The premise behind the Bill that I have put together with colleagues in Defra, is that we should move away from the system of arbitrary area subsidy payment that the EU has imposed on us to instead reward farmers generously for the things they do for the environment and other public goods. The current subsidy system has become a bureaucratic quagmire for farmers and is difficult to administer for government. There are far too many ludicrous rules and mapping requirements so that we measure every gateway, bush or hedge in the land. The EU penalty regime around it is unfair and unjust. The area based subsidy system also means that the vast majority of the money goes to the largest and wealthiest landowners in the country while smaller farmers get the crumbs from the table, so as a system of income support it is upside down.
Instead, we want a system that rewards farmers to farm their land in a way that is good for the health of their soils, good for the quality of the water courses flowing through their land, good for farmland birds and pollinators and good for enhanced animal welfare outcomes. We also want to reward farmers based on the value of what they deliver, not, as with some EU schemes, simply compensate them for the money they have lost by acting to try to help the environment.
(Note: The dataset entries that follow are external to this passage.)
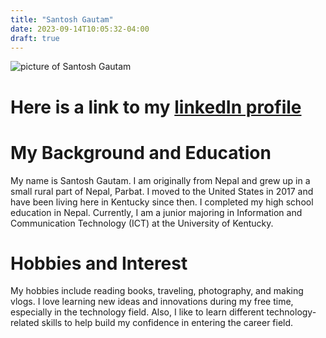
 ```yaml
---
title: "Santosh Gautam"
date: 2023-09-14T10:05:32-04:00
draft: true
---
```

![picture of Santosh Gautam](https://media.licdn.com/dms/image/C5603AQESKbwnorV8RA/profile-displayphoto-shrink_400_400/0/1662072822373?e=1700092800&v=beta&t=zbdcmMg_WW1hc00KK2wlmIgdB82uN_tk--NWx86a6d0)
# Here is a link to my [linkedIn profile](www.linkedin.com/in/gautams431)
# My Background and Education
My name is Santosh Gautam. I am originally from Nepal and grew up in a small rural part of Nepal, Parbat. I moved to the United States in 2017 and have been living here in Kentucky since then. I completed my high school education in Nepal. Currently, I am a junior majoring in Information and Communication Technology (ICT) at the University of Kentucky. 
# Hobbies and Interest
My hobbies include reading books, traveling, photography, and making vlogs. I love learning new ideas and innovations during my free time, especially in the technology field. Also, I like to learn different technology-related skills to help build my confidence in entering the career field. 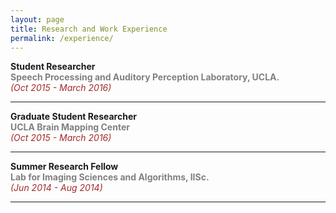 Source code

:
 ```yaml
---
layout: page
title: Research and Work Experience
permalink: /experience/
---
```


**Student Researcher**  
**<span style="color:grey">Speech Processing and Auditory Perception Laboratory, UCLA.</span>**  
*<span style="color:brown">(Oct 2015 - March 2016)</span>*  

---

**Graduate Student Researcher**  
**<span style="color:grey">UCLA Brain Mapping Center</span>**  
*<span style="color:brown">(Oct 2015 - March 2016)</span>*  

---

**Summer Research Fellow**  
**<span style="color:grey">Lab for Imaging Sciences and Algorithms, IISc.</span>**  
*<span style="color:brown">(Jun 2014 - Aug 2014)</span>*

---
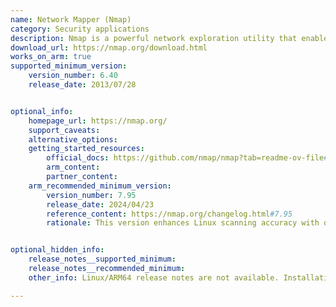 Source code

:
 ```yaml
---
name: Network Mapper (Nmap)
category: Security applications
description: Nmap is a powerful network exploration utility that enables the detection of live hosts, open ports, and operational services within a network, making it an indispensable tool for network reconnaissance and vulnerability assessment.
download_url: https://nmap.org/download.html
works_on_arm: true
supported_minimum_version:
    version_number: 6.40
    release_date: 2013/07/28


optional_info:
    homepage_url: https://nmap.org/
    support_caveats:
    alternative_options:
    getting_started_resources:
        official_docs: https://github.com/nmap/nmap?tab=readme-ov-file#installing
        arm_content:
        partner_content:
    arm_recommended_minimum_version:
        version_number: 7.95
        release_date: 2024/04/23
        reference_content: https://nmap.org/changelog.html#7.95
        rationale: This version enhances Linux scanning accuracy with over 4,000 new OS fingerprints, including Linux 6.1 support, and improves service detection with 2,500+ updated signatures. It introduces profile-guided optimizations for faster port scanning and upgrades core libraries like libpcre2, zlib, Lua, and libssh2, enhancing performance and security. OS detection reliability is boosted with smarter retry mechanisms, making Nmap more robust on modern Linux environments. Additionally, several NSE scripts and bug fixes improve industrial protocol scanning and memory efficiency.


optional_hidden_info:
    release_notes__supported_minimum:
    release_notes__recommended_minimum:
    other_info: Linux/ARM64 release notes are not available. Installation and testing were done using "apt-get install nmap". The minimum version of nmap 6.40 corresponds to ubuntu:14.04 and 7.80 to ubuntu:22.04.

---
```

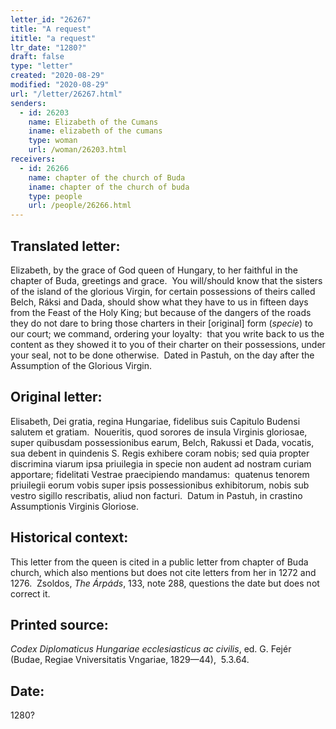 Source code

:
 ```yaml
---
letter_id: "26267"
title: "A request"
ititle: "a request"
ltr_date: "1280?"
draft: false
type: "letter"
created: "2020-08-29"
modified: "2020-08-29"
url: "/letter/26267.html"
senders:
  - id: 26203
    name: Elizabeth of the Cumans
    iname: elizabeth of the cumans
    type: woman
    url: /woman/26203.html
receivers:
  - id: 26266
    name: chapter of the church of Buda
    iname: chapter of the church of buda
    type: people
    url: /people/26266.html
---
```

<h2> Translated letter:</h2><p>Elizabeth, by the grace of God queen of Hungary, to her faithful in the chapter of Buda, greetings and grace.&nbsp; You will/should know that the sisters of the island of the glorious Virgin, for certain possessions of theirs called Belch, Ráksi and Dada, should show what they have to us in fifteen days from the Feast of the Holy King; but because of the dangers of the roads they do not dare to bring those charters in their [original] form (<i>specie</i>) to our court; we command, ordering your loyalty:&nbsp; that you write back to us the content as they showed it to you of their charter on their possessions, under your seal, not to be done otherwise.&nbsp; Dated in Pastuh, on the day after the Assumption of the Glorious Virgin.</p><h2 class="mt-4"> Original letter:</h2><p>Elisabeth, Dei gratia, regina Hungariae, fidelibus suis Capitulo Budensi salutem et gratiam.&nbsp; Noueritis, quod sorores de insula Virginis gloriosae, super quibusdam possessionibus earum, Belch, Rakussi et Dada, vocatis, sua debent in quindenis S. Regis exhibere coram nobis; sed quia propter discrimina viarum ipsa priuilegia in specie non audent ad nostram curiam apportare; fidelitati Vestrae praecipiendo mandamus:&nbsp; quatenus tenorem priuilegii eorum vobis super ipsis possessionibus exhibitorum, nobis sub vestro sigillo rescribatis, aliud non facturi.&nbsp; Datum in Pastuh, in crastino Assumptionis Virginis Gloriose.</p><h2 class="mt-4"> Historical context:</h2><p>This letter from the queen is cited in a public letter from chapter of Buda church, which also mentions but does not cite letters from her in 1272 and 1276.&nbsp;&nbsp;Zsoldos, <i>The Árpáds</i>, 133, note 288, questions the date but does not correct it.</p><h2 class="mt-4"> Printed source:</h2><p><i>Codex Diplomaticus Hungariae ecclesiasticus ac civilis</i>, ed. G. Fejér (Budae, Regiae Vniversitatis Vngariae, 1829—44),&nbsp; 5.3.64.</p><h2 class="mt-4"> Date:</h2>1280?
We recognise that there is a problem of profitability in farming. However, rather than keeping on putting a sticking plaster over that with clunky subsidy payments, the Bill aims to tackle the causes of poor profitability. There are new powers to award grants or loans to farmers to assist them in investing in their farms to reduce costs and improve their profitability; here are powers to support research and development and improved plant breeding; there are new powers to improve transparency in the supply chain so that farmers don't get ripped off by middle men and processors; and there are powers to create mandatory requirements around contracts so that farmers are not stung by hidden charges or penalties or locked into contracts with no clarity or guarantee about the price they will get for what they produce.
Farming is also a risky business so there are times of crisis where a government must be able to intervene too stabilise the market so the Bill creates such crisis intervention powers. Finally, if we want to move to a very different and more coherent system of farm support, we have to do so in an orderly and gradual way to give farmers time to adjust. We have therefore set out a seven year transition period from 2021 to 2028 during which the old legacy subsidy will be gradually phased out and replaced with the new policy. This will be a period of change where we will simplify and improve the old scheme, introduce measure to help support farmers who want to retire and also make available grants and support for new entrants so that we help the next generation onto the land.
There will be weeks of argument ahead, but, despite the uncertainty as we enter the closing stages of our negotiation with the EU, our ability to govern ourselves in areas like farming gets stronger by the week.